Edward L. Henry, American, 1841 - 1919 (Artist)

1873
American
oil on panel
Unframed: 10 3/4 × 15 in. (27.31 × 38.1 cm)
Framed: 18 × 21 1/2 × 3 3/4 in. (45.72 × 54.61 × 9.53 cm)
60.52.7
Not on view

In the 1870s, Henry found enormous success with vignettes of bygone eras. His meticulous genre scenes reveal the painter’s lifelong passion for historical architecture and antique furniture, artifacts, costumes, and carriages – items from his own collection often serving as props. Well positioned to ride the mounting surge of Colonial Revival fervor surrounding the nation’s centennial celebration, Henry added scenes from the Revolutionary War to his retrospective imagery.

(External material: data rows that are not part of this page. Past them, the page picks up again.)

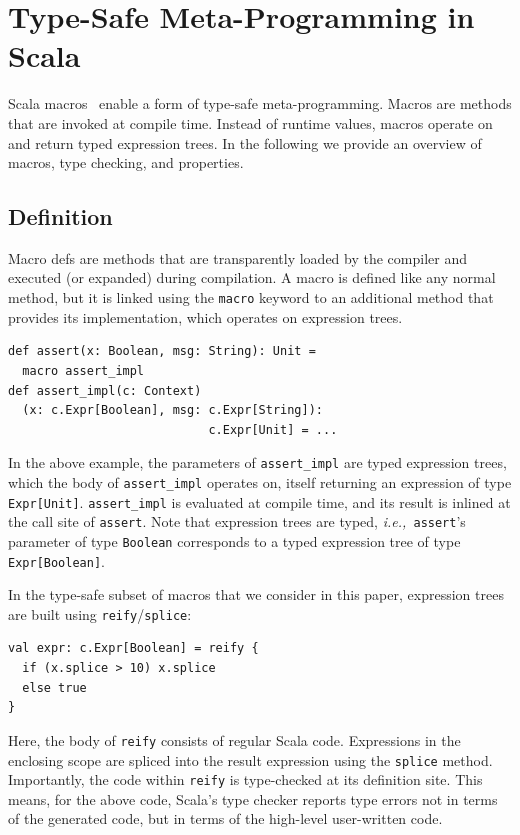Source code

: \documentclass[preprint,nocopyrightspace]{sigplanconf}
\newcommand{\ie}{{\em i.e.,~}}
\begin{document}
\section{Type-Safe Meta-Programming in Scala}
\label{sec:macros}

Scala macros~\cite{Burmako2012, Burmako2013} enable a form of type-safe
meta-programming. Macros are methods that are invoked at compile time. Instead of
runtime values, macros operate on and return typed expression trees. In the
following we provide an overview of macros, type checking, and properties.

\subsection{Definition}

Macro defs are methods that are transparently loaded by
the compiler and executed (or expanded) during compilation. A macro is defined
like any normal method, but it is linked using the \verb|macro| keyword to an
additional method that provides its implementation, which operates on
expression trees.
\begin{lstlisting}
def assert(x: Boolean, msg: String): Unit =
  macro assert_impl
def assert_impl(c: Context)
  (x: c.Expr[Boolean], msg: c.Expr[String]):
                            c.Expr[Unit] = ...
\end{lstlisting}
\noindent
In the above example, the parameters of \verb|assert_impl| are typed
expression trees, which the body of \verb|assert_impl| operates on, itself
returning an expression of type \verb|Expr[Unit]|. \verb|assert_impl|
is evaluated at compile time, and its result is inlined at
the call site of \verb|assert|.
Note that expression trees are typed, \ie \verb|assert|'s parameter of type
\verb|Boolean| corresponds to a typed expression tree of type
\verb|Expr[Boolean]|.

In the type-safe subset of macros that we consider in this paper,
expression trees are built using \verb|reify|/\verb|splice|:
\begin{lstlisting}
val expr: c.Expr[Boolean] = reify {
  if (x.splice > 10) x.splice
  else true
}
\end{lstlisting}
\noindent
Here, the body of \verb|reify| consists of regular Scala code. Expressions in
the enclosing scope are spliced into the result expression using the
\verb|splice| method. Importantly, the code within \verb|reify| is
type-checked at its definition site. This means, for the above code, Scala's type
checker reports type errors not in terms of the generated code, but in terms
of the high-level user-written code.
\end{document}
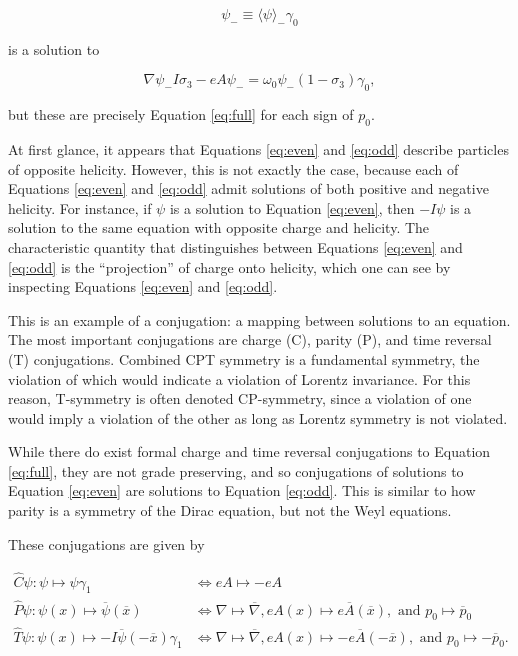 \documentclass{article}
\begin{document}
  \begin{equation}
    \psi_- \equiv \langle \psi \rangle_- \gamma_0\label{eq:0decomposition}
  \end{equation} 

  is a solution to

  \begin{equation}
    \nabla \psi_- I \sigma_3 - e A \psi_- = \omega_0 \psi_- (1 - \sigma_3) \gamma_0,\label{eq:odd}
  \end{equation}

  but these are precisely Equation \ref{eq:full} for each sign of $p_0$.

  At first glance, it appears that Equations \ref{eq:even} and \ref{eq:odd} describe particles of opposite helicity. However, this is not exactly the case, because each of Equations \ref{eq:even} and \ref{eq:odd} admit solutions of both positive and negative helicity. For instance, if $\psi$ is a solution to Equation \ref{eq:even}, then $-I \psi$ is a solution to the same equation with opposite charge and helicity. The characteristic quantity that distinguishes between Equations \ref{eq:even} and \ref{eq:odd} is the ``projection'' of charge onto helicity, which one can see by inspecting Equations \ref{eq:even} and \ref{eq:odd}.

  This is an example of a conjugation: a mapping between solutions to an equation. The most important conjugations are charge (C), parity (P), and time reversal (T) conjugations. Combined CPT symmetry is a fundamental symmetry, the violation of which would indicate a violation of Lorentz invariance. For this reason, T-symmetry is often denoted CP-symmetry, since a violation of one would imply a violation of the other as long as Lorentz symmetry is not violated.

  While there do exist formal charge and time reversal conjugations to Equation \ref{eq:full}, they are not grade preserving, and so conjugations of solutions to Equation \ref{eq:even} are solutions to Equation \ref{eq:odd}. This is similar to how parity is a symmetry of the Dirac equation, but not the Weyl equations.

  These conjugations are given by

  \begin{align}
    \hat C \psi : \psi \mapsto \psi \gamma_1 &\iff eA \mapsto - eA \label{eq:charge}\\
    \hat P \psi : \psi(x) \mapsto \overline \psi(\overline x) &\iff \nabla \mapsto \overline \nabla, eA(x) \mapsto e\overline A(\overline x), \text{ and } p_0 \mapsto \overline p_0 \label{eq:parity}\\
    \hat T \psi : \psi(x) \mapsto -I \overline \psi(-\overline x) \gamma_1 &\iff \nabla \mapsto \overline\nabla, eA(x) \mapsto -e\overline A(-\overline x), \text{ and } p_0 \mapsto - \overline p_0.\label{eq:time}
  \end{align}
\end{document}
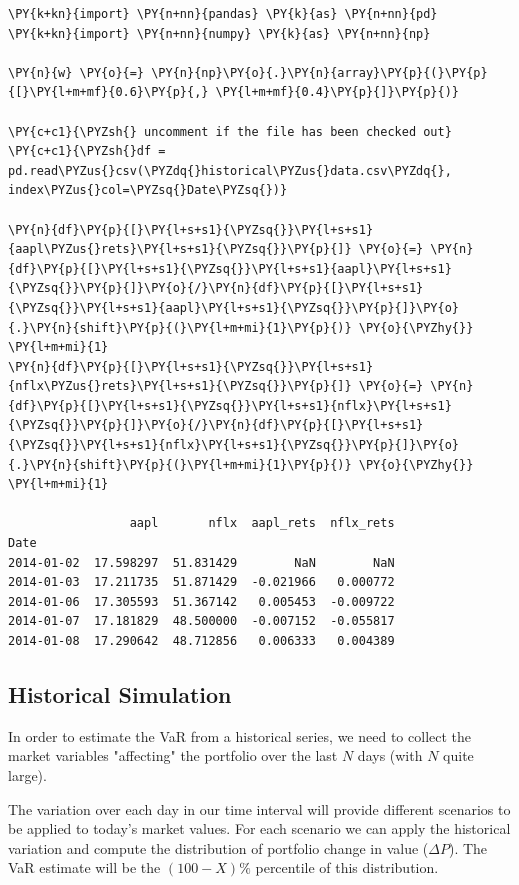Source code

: \begin{codebox}
\begin{Verbatim}[commandchars=\\\{\}]
\PY{k+kn}{import} \PY{n+nn}{pandas} \PY{k}{as} \PY{n+nn}{pd}
\PY{k+kn}{import} \PY{n+nn}{numpy} \PY{k}{as} \PY{n+nn}{np}
	
\PY{n}{w} \PY{o}{=} \PY{n}{np}\PY{o}{.}\PY{n}{array}\PY{p}{(}\PY{p}{[}\PY{l+m+mf}{0.6}\PY{p}{,} \PY{l+m+mf}{0.4}\PY{p}{]}\PY{p}{)}
	
\PY{c+c1}{\PYZsh{} uncomment if the file has been checked out}
\PY{c+c1}{\PYZsh{}df = pd.read\PYZus{}csv(\PYZdq{}historical\PYZus{}data.csv\PYZdq{}, index\PYZus{}col=\PYZsq{}Date\PYZsq{})}
	
\PY{n}{df}\PY{p}{[}\PY{l+s+s1}{\PYZsq{}}\PY{l+s+s1}{aapl\PYZus{}rets}\PY{l+s+s1}{\PYZsq{}}\PY{p}{]} \PY{o}{=} \PY{n}{df}\PY{p}{[}\PY{l+s+s1}{\PYZsq{}}\PY{l+s+s1}{aapl}\PY{l+s+s1}{\PYZsq{}}\PY{p}{]}\PY{o}{/}\PY{n}{df}\PY{p}{[}\PY{l+s+s1}{\PYZsq{}}\PY{l+s+s1}{aapl}\PY{l+s+s1}{\PYZsq{}}\PY{p}{]}\PY{o}{.}\PY{n}{shift}\PY{p}{(}\PY{l+m+mi}{1}\PY{p}{)} \PY{o}{\PYZhy{}} \PY{l+m+mi}{1}
\PY{n}{df}\PY{p}{[}\PY{l+s+s1}{\PYZsq{}}\PY{l+s+s1}{nflx\PYZus{}rets}\PY{l+s+s1}{\PYZsq{}}\PY{p}{]} \PY{o}{=} \PY{n}{df}\PY{p}{[}\PY{l+s+s1}{\PYZsq{}}\PY{l+s+s1}{nflx}\PY{l+s+s1}{\PYZsq{}}\PY{p}{]}\PY{o}{/}\PY{n}{df}\PY{p}{[}\PY{l+s+s1}{\PYZsq{}}\PY{l+s+s1}{nflx}\PY{l+s+s1}{\PYZsq{}}\PY{p}{]}\PY{o}{.}\PY{n}{shift}\PY{p}{(}\PY{l+m+mi}{1}\PY{p}{)} \PY{o}{\PYZhy{}} \PY{l+m+mi}{1}

                 aapl       nflx  aapl_rets  nflx_rets
Date
2014-01-02  17.598297  51.831429        NaN        NaN
2014-01-03  17.211735  51.871429  -0.021966   0.000772
2014-01-06  17.305593  51.367142   0.005453  -0.009722
2014-01-07  17.181829  48.500000  -0.007152  -0.055817
2014-01-08  17.290642  48.712856   0.006333   0.004389
\end{Verbatim}
\end{codebox}

\subsection{Historical Simulation}\label{historical-simulation}

In order to estimate the VaR from a historical series, we need to
collect the market variables "affecting" the portfolio over the last $N$ days 
(with $N$ quite large).

The variation over each day in our time interval will provide different
scenarios to be applied to today's market values.
For each scenario we can apply the historical variation and compute the distribution of portfolio change in value (\(\Delta P\)). 
The VaR estimate will be the $(100 - X)\%$ percentile of this distribution. 

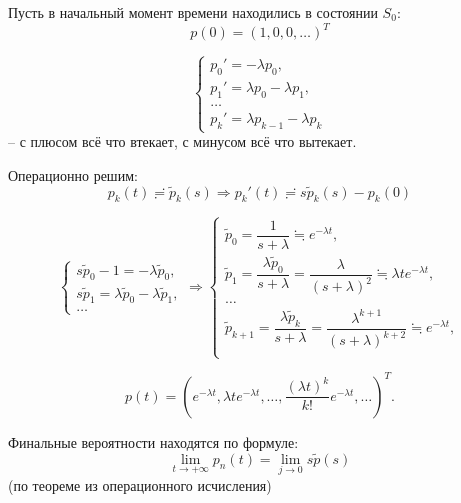 \begin{ex}
  Пусть в начальный момент времени находились в состоянии $S_0$:
  \[
    p(0) = (1, 0, 0, \dots)^T
  \]

  \begin{figure}[h!]
    \centering
  \end{figure}

  \[
    \begin{cases}
      p_0' = -\lambda p_0, \\
      p_1' = \lambda p_0 - \lambda p_1, \\
      \dots \\
      p_k' = \lambda p_{k-1} - \lambda p_k
    \end{cases}
  \]
  -- с плюсом всё что втекает, с минусом всё что вытекает.

  Операционно решим:
  \[
    p_k(t) \risingdotseq \tilde p_k(s) 
    \Rightarrow
    p_k'(t) \risingdotseq s \tilde p_k(s) - p_k(0)
  \]

  \[
    \begin{cases}
      s \tilde p_0 - 1 = - \lambda \tilde p_0, \\
      s \tilde p_1 = \lambda \tilde p_0 - \lambda \tilde p_1, \\
      \dots
      
    \end{cases}
    \Rightarrow
    \begin{cases}
      \tilde p_0 = \dfrac{1}{s+\lambda} \fallingdotseq e^{-\lambda t}, \\
      \tilde p_1 = \dfrac{\lambda \tilde p_0}{s+\lambda} = \dfrac{\lambda}{(s+\lambda)^2}
        \fallingdotseq \lambda t e^{-\lambda t}, \\
      \dots \\
      \tilde p_{k+1} = \dfrac{\lambda \tilde p_k}{s+\lambda}=\dfrac{\lambda^{k+1}}{(s+\lambda)^{k+2}}
        \fallingdotseq e^{-\lambda t}, \\

    \end{cases}
  \]

  \[
    p(t) = \left( e^{-\lambda t}, \lambda t e^{-\lambda t}, \dots, \dfrac{(\lambda t)^k}{k!} e^{-\lambda t}, \dots \right)^T.
  \]
\end{ex}

Финальные вероятности находятся по формуле:
\[
  \lim_{t\to +\infty} p_n(t) = \lim_{j \to 0} s \tilde p(s)
\]
(по теореме из операционного исчисления)
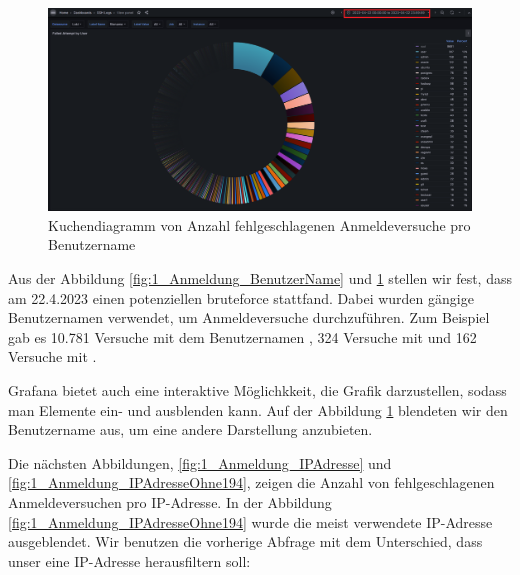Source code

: \newpage
{}
\thispagestyle{lscape}
\begin{landscape}
    \begin{figure}[H]
        \centerline{\includegraphics[width=1.7\textwidth]{assets/Failed_pro_user2.png}}
        \caption[Kuchendiagramm von Anzahl fehlgeschlagenen Anmeldeversuche pro Benutzername]
        {Kuchendiagramm von Anzahl fehlgeschlagenen Anmeldeversuche pro Benutzername}
        \label{fig:1_Anmeldung_BenutzerNameOhneRoot}
        \centering
    \end{figure}
\end{landscape}
\restoregeometry

Aus der Abbildung \ref{fig:1_Anmeldung_BenutzerName} und \ref{fig:1_Anmeldung_BenutzerNameOhneRoot} stellen wir fest, dass am 22.4.2023 einen potenziellen \gls{bruteforce} stattfand. Dabei wurden gängige Benutzernamen verwendet, um Anmeldeversuche durchzuführen. Zum Beispiel gab es 10.781 Versuche mit dem Benutzernamen , 324 Versuche mit  und 162 Versuche mit . 

Grafana bietet auch eine interaktive Möglichkkeit, die Grafik darzustellen, sodass man Elemente ein- und ausblenden kann. Auf der Abbildung \ref{fig:1_Anmeldung_BenutzerNameOhneRoot} blendeten wir den Benutzername  aus, um eine andere Darstellung anzubieten.

Die nächsten Abbildungen, \ref{fig:1_Anmeldung_IPAdresse} und \ref{fig:1_Anmeldung_IPAdresseOhne194}, zeigen die Anzahl von fehlgeschlagenen Anmeldeversuchen pro IP-Adresse. In der Abbildung \ref{fig:1_Anmeldung_IPAdresseOhne194} wurde die meist verwendete IP-Adresse ausgeblendet. Wir benutzen die vorherige Abfrage mit dem Unterschied, dass unser \textcolor{blue}{} eine IP-Adresse herausfiltern soll:

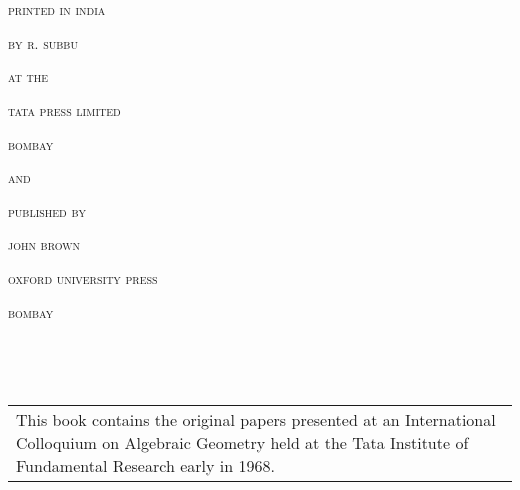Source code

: ~\phantom{a}
\thispagestyle{empty}

\vfill\eject

~\phantom{a}
\thispagestyle{empty}

\vfill

\begin{center}
\textsc{printed in india}

\textsc{by r. subbu}

\textsc{at the}

\textsc{tata press limited}

\textsc{bombay}

\textsc{and}

\textsc{published by}

\textsc{john brown}

\textsc{oxford university press}

\textsc{bombay}
\end{center}

\vfill\eject

~\phantom{a}
\thispagestyle{empty}

\vfill\eject

~\phantom{a}
\thispagestyle{empty}

\vskip 1cm

\begin{center}
\begin{tabular}{p{8cm}}
This book contains the original papers presented at an International Colloquium on Algebraic Geometry held at the Tata Institute of Fundamental Research early in 1968.
\end{tabular}
\end{center}
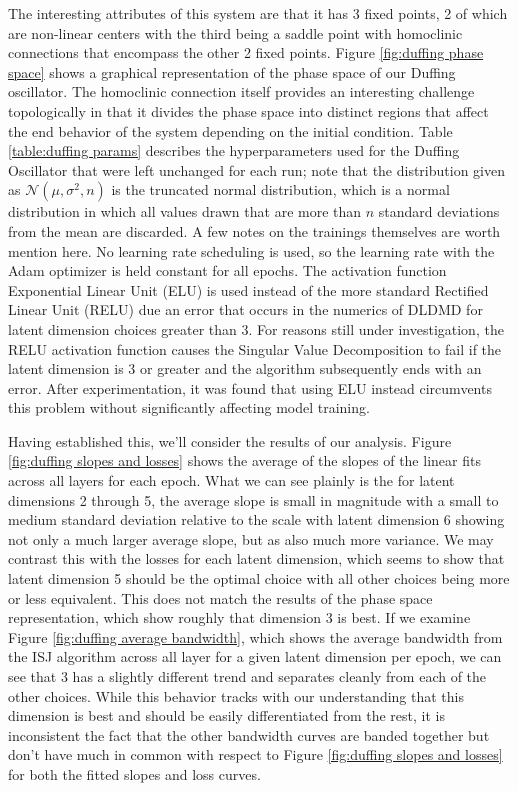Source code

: The interesting attributes of this system are that it has 3 fixed points, 2 of which are non-linear 
centers with the third being a saddle point with homoclinic connections that encompass the other 2 fixed 
points. Figure \ref{fig:duffing phase space} shows a graphical representation of the phase space of our 
Duffing oscillator. The homoclinic connection itself provides an interesting challenge topologically in 
that it divides the phase space into distinct regions that affect the end behavior of the system depending
on the initial condition. Table \ref{table:duffing params} describes the hyperparameters used for the 
Duffing Oscillator that were left unchanged for each run; note that the distribution given as 
$\mathcal{N}(\mu, \sigma^2, n)$ is the truncated normal distribution, which is a normal distribution
in which all values drawn that are more than $n$ standard deviations from the mean are discarded. 
A few notes on the trainings themselves are worth mention here. No learning rate scheduling is used,
so the learning rate with the Adam optimizer is held constant for all epochs. The activation function
Exponential Linear Unit (ELU) is used instead of the more standard Rectified Linear Unit (RELU) due an 
error that occurs in the numerics of DLDMD for latent dimension choices greater than 3. For reasons still 
under investigation, the RELU activation function causes the Singular Value Decomposition to fail if the 
latent dimension is 3 or greater and the algorithm subsequently ends with an error. After experimentation, 
it was found that using ELU instead circumvents this problem without significantly affecting model training.

Having established this, we'll consider the results of our analysis.
Figure \ref{fig:duffing slopes and losses} shows the average of the slopes of the linear fits across 
all layers for each epoch.  What we can see plainly is the for latent dimensions 2 through 5, the average
slope is small in magnitude with a small to medium standard deviation relative to the scale with
latent dimension 6 showing not only a much larger average slope, but as also much more variance. We may 
contrast this with the losses for each latent dimension, which seems to show that latent dimension 5
should be the optimal choice with all other choices being more or less equivalent. This does not match
the results of the phase space representation, which show roughly that dimension 3 is best. 
If we examine Figure \ref{fig:duffing average bandwidth}, which shows the average bandwidth from the ISJ
algorithm across all layer for a given latent dimension per epoch, we can see that 3 has a slightly
different trend and separates cleanly from each of the other choices. While this behavior tracks with our 
understanding that this dimension is best and should be easily differentiated from the rest, it is 
inconsistent the fact that the other bandwidth curves are banded together but don't have much in common
with respect to Figure \ref{fig:duffing slopes and losses} for both the fitted slopes and loss curves.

This stagelike image pictures General George Washington, unmistakable at center in his blue uniform, paying a formal call on the newly surrendered Lord Charles Cornwallis, commander of the British forces at Yorktown. Washington is accompanied by his French counterpart, the comte de Rochambeau. The setting is imaginary, based on interior sketches that Henry made of a friend’s federal-era townhouse in Philadelphia. Inspiration for the placement of a tall clock on the stair landing – a mid-19th-century fashion rather than a colonial one – likely came from the popular 1848 poem “Old Clock on the Stairs” by Henry Wadsworth Longfellow.

Signed and dated lower right: "E. L. Henry"
Gift of Mrs. Preston Davie
National Academy of Design, New York, 1874.